TreeViewer is the foundation behind most trees and tree tables found in Eclipse. It provides excellent extensibility and options for customization. One feature, in-place editing of tree nodes, is very useful -- however the default implementation activates editing on the first click. This can be frustrating and unintuitive to users who expect the first click to select a node, and the second click to edit. This tip shows a simple way to cause TreeViewer to require two clicks to edit.

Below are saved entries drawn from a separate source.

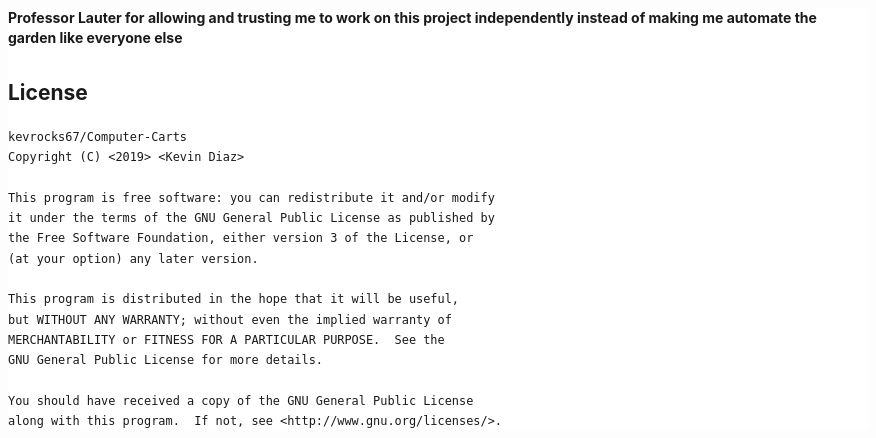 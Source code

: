 #### Professor Lauter for allowing and trusting me to work on this project independently instead of making me automate the garden like everyone else

## License
    kevrocks67/Computer-Carts
    Copyright (C) <2019> <Kevin Diaz>

    This program is free software: you can redistribute it and/or modify
    it under the terms of the GNU General Public License as published by
    the Free Software Foundation, either version 3 of the License, or
    (at your option) any later version.

    This program is distributed in the hope that it will be useful,
    but WITHOUT ANY WARRANTY; without even the implied warranty of
    MERCHANTABILITY or FITNESS FOR A PARTICULAR PURPOSE.  See the
    GNU General Public License for more details.

    You should have received a copy of the GNU General Public License
    along with this program.  If not, see <http://www.gnu.org/licenses/>.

Since Eclipse 3.3, ColumnViewerEditorActivationStrategy has been available as API to configure how a TreeViewer starts editing. Our strategy will require the tree's current selection to be the node being clicked in order for a click to be considered an editing event. We do this by extending ColumnViewerEditorActivationStrategy as follows:


/**
* an activation strategy that only allows editor activation if the item under the
* event was already selected. This has the effect of requiring a click to first select
* the item, then a second click to edit.
*/
class SecondClickColumnViewerEditorActivationStrategy extends
ColumnViewerEditorActivationStrategy implements ISelectionChangedListener {

private Object selectedElement;

public SecondClickColumnViewerEditorActivationStrategy(ColumnViewer viewer) {
super(viewer);
viewer.addSelectionChangedListener(this);
}

@Override
protected boolean isEditorActivationEvent(
ColumnViewerEditorActivationEvent event) {
IStructuredSelection selection = (IStructuredSelection)getViewer().getSelection();

return selection.size() == 1 && super.isEditorActivationEvent(event) &&
selectedElement == selection.getFirstElement();
}

public void selectionChanged(SelectionChangedEvent event) {
IStructuredSelection ss = (IStructuredSelection) event.getSelection();

if (ss.size() == 1) {
selectedElement = ss.getFirstElement();
return;
}

selectedElement = null;
}

}

This code relies on the order of events when comparing the tree's current selection against it's previous current selection.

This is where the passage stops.